**Aim of the task:** Below are some entries. Repeat exactly the lines from the one with "for 11.1.0, 4.4.2" through the one with "you can configure", and only those.

**Information shown:**
━━━━━━━━━━━━━━━━━━━━━━━━━━━━━━

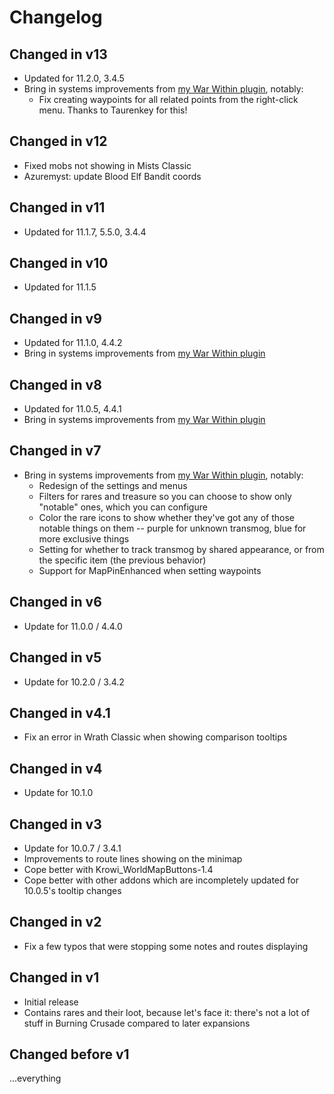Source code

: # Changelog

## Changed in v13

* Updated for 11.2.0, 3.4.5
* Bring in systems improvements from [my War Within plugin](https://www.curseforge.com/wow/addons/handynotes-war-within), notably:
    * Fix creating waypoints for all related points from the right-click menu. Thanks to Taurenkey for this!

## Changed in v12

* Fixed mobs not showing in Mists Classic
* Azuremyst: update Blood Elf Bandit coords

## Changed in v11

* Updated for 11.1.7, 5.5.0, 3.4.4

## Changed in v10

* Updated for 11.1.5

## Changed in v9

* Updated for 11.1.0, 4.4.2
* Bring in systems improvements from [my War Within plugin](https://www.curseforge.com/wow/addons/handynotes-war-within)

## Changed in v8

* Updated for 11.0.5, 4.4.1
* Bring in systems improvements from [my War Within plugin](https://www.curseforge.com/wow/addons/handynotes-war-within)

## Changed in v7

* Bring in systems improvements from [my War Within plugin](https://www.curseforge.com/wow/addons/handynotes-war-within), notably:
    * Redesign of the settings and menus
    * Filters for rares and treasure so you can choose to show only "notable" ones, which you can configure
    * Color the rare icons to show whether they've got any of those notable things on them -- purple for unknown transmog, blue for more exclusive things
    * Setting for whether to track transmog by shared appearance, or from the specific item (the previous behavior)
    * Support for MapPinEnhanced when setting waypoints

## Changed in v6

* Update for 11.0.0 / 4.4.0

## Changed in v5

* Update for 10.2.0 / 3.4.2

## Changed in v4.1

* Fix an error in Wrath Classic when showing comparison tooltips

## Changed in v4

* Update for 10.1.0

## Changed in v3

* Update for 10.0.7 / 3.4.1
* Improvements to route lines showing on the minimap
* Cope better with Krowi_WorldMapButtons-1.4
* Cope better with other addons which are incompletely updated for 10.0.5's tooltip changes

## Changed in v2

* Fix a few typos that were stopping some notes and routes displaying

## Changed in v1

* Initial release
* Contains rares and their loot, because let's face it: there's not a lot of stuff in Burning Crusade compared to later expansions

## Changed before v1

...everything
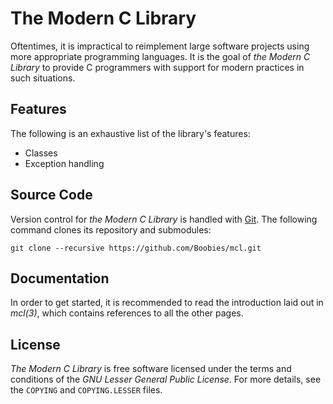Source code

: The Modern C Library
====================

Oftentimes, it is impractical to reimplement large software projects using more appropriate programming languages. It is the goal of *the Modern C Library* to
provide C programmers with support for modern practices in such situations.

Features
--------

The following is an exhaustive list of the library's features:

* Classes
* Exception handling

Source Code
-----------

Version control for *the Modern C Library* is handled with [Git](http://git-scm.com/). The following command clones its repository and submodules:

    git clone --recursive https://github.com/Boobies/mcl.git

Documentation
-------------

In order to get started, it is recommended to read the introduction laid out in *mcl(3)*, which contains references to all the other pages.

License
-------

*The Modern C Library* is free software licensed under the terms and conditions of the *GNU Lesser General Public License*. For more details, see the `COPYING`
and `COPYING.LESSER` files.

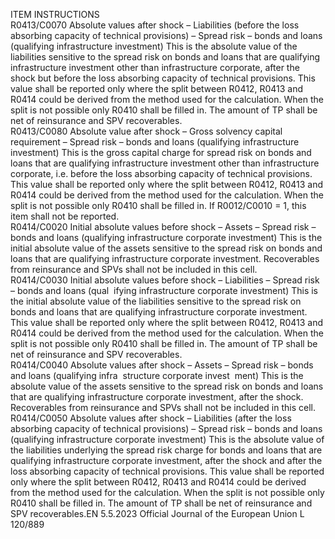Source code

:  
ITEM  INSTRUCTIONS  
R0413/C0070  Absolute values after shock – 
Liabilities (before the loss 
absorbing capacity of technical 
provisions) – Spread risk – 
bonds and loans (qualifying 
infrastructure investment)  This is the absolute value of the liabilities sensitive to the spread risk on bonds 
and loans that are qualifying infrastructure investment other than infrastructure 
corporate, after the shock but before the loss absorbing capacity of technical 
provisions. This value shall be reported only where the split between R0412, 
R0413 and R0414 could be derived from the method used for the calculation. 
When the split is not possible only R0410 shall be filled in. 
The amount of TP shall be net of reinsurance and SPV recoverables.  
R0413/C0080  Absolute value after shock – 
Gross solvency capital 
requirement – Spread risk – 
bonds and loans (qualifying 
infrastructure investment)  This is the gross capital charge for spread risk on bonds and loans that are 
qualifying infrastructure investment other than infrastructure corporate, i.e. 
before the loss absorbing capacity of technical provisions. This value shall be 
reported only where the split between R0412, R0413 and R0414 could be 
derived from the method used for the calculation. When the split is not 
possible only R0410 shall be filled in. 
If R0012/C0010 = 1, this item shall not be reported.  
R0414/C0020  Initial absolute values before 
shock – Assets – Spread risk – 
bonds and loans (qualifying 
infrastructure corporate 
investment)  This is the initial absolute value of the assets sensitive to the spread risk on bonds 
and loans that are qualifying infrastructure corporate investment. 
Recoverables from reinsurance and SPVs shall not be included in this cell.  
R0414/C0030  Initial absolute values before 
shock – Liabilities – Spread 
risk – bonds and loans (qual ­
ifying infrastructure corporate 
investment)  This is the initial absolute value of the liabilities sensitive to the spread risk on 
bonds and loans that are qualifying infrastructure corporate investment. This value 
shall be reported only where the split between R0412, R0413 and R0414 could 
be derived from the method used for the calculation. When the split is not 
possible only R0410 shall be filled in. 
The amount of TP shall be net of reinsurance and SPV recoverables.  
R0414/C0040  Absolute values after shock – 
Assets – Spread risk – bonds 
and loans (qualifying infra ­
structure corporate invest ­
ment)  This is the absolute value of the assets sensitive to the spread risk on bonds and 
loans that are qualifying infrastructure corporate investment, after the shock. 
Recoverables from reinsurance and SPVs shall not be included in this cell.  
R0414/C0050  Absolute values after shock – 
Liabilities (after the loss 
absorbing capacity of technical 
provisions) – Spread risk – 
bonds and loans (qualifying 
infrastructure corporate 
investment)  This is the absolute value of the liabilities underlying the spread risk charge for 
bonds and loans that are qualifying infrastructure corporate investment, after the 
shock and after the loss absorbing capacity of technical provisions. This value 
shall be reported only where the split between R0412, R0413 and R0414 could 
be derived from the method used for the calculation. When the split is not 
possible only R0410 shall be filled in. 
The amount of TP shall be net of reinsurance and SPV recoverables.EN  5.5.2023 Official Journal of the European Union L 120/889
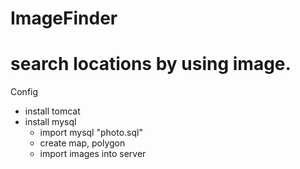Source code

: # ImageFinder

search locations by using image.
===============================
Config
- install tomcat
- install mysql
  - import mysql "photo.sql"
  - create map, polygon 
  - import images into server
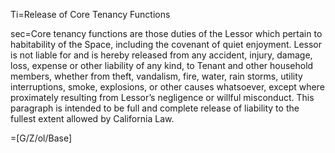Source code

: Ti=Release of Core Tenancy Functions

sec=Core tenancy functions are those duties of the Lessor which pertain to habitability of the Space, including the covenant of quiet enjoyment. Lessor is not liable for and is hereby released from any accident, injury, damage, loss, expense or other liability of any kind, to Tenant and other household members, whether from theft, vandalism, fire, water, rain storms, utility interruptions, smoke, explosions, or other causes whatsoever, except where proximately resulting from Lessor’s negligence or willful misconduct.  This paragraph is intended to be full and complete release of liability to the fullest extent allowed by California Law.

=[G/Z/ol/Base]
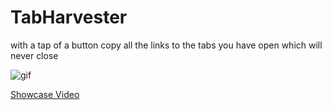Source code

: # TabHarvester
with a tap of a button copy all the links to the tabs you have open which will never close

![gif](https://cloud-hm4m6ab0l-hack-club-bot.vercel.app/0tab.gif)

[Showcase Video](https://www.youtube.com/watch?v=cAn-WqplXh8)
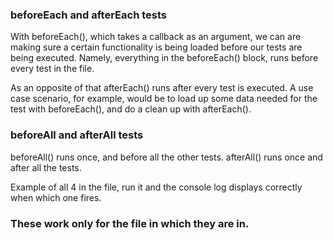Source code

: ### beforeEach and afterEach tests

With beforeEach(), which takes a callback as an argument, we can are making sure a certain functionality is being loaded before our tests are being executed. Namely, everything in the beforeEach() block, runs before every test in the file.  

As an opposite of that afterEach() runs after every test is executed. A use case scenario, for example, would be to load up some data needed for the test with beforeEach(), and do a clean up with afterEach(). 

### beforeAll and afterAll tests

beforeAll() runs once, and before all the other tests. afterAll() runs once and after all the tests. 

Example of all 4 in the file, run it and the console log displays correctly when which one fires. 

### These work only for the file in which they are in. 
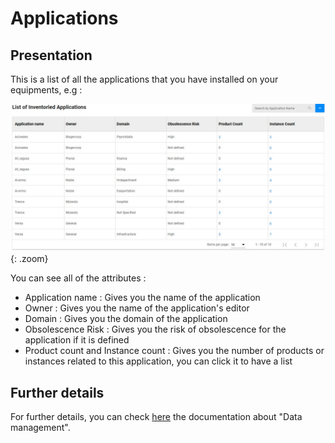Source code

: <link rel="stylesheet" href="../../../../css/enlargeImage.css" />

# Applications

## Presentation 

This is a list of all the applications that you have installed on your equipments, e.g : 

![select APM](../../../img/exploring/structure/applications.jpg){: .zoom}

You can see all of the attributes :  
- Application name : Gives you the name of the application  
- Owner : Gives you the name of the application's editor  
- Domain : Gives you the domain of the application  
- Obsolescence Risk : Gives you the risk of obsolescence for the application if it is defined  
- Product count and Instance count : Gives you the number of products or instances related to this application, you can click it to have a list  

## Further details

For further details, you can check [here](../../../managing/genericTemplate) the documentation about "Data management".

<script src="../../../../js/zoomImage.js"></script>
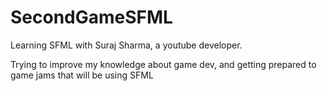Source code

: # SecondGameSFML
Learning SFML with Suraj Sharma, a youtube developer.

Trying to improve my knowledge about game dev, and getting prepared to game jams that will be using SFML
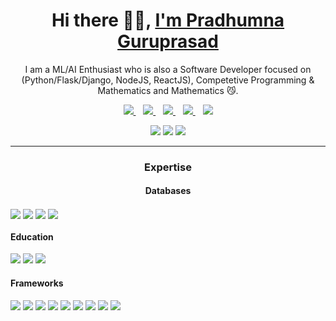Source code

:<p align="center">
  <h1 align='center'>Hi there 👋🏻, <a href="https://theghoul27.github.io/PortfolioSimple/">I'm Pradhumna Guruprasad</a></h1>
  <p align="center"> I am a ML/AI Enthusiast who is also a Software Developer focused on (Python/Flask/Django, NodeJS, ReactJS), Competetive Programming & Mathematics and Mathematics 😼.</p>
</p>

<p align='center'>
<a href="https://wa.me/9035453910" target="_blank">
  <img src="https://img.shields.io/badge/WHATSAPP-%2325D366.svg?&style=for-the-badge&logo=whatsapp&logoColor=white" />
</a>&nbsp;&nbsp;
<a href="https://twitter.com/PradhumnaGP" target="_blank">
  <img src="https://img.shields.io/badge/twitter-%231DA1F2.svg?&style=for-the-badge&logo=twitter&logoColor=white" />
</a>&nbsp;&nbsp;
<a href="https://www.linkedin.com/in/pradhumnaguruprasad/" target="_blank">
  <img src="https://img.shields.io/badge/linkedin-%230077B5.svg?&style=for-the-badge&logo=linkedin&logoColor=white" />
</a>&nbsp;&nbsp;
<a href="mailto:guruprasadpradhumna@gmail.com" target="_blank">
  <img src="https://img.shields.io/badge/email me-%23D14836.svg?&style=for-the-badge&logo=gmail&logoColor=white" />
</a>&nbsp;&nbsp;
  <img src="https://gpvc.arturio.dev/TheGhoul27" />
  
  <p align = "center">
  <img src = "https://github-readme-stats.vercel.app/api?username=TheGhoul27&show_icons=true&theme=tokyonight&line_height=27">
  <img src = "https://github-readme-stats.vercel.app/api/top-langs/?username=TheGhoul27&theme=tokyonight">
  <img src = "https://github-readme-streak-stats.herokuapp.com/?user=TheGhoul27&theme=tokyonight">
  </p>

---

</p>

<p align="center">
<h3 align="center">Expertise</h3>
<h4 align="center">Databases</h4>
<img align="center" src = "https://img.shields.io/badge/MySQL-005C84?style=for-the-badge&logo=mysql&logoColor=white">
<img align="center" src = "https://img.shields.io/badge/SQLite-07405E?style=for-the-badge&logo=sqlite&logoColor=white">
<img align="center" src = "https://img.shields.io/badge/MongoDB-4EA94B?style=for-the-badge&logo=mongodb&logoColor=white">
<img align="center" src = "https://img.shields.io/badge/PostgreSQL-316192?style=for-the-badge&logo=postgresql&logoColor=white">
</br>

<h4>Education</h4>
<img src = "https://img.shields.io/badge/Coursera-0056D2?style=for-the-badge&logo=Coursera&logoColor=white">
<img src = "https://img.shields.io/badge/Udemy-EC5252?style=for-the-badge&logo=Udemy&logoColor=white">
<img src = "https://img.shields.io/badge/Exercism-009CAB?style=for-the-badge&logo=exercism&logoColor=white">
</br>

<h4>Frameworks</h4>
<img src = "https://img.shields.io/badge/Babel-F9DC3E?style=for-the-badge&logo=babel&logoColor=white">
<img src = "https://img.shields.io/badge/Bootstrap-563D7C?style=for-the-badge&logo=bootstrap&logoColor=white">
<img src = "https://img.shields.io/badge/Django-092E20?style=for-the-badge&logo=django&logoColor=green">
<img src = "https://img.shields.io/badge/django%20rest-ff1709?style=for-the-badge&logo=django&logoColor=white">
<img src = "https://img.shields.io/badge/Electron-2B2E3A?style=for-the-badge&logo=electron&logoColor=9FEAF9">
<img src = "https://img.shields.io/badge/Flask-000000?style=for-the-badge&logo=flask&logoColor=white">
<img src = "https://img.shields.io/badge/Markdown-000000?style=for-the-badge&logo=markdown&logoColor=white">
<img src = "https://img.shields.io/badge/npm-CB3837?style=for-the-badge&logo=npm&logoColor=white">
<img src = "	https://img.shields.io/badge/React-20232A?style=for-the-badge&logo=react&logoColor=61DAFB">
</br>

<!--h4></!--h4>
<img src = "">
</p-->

━━━━━━━━━━━━━━━━━━━━━━━━━━━━━━

**Exercise solution:**
* Updated for 11.1.0, 4.4.2
* Bring in systems improvements from [my War Within plugin](https://www.curseforge.com/wow/addons/handynotes-war-within)

## Changed in v8

* Updated for 11.0.5, 4.4.1
* Bring in systems improvements from [my War Within plugin](https://www.curseforge.com/wow/addons/handynotes-war-within)

## Changed in v7

* Bring in systems improvements from [my War Within plugin](https://www.curseforge.com/wow/addons/handynotes-war-within), notably:
    * Redesign of the settings and menus
    * Filters for rares and treasure so you can choose to show only "notable" ones, which you can configure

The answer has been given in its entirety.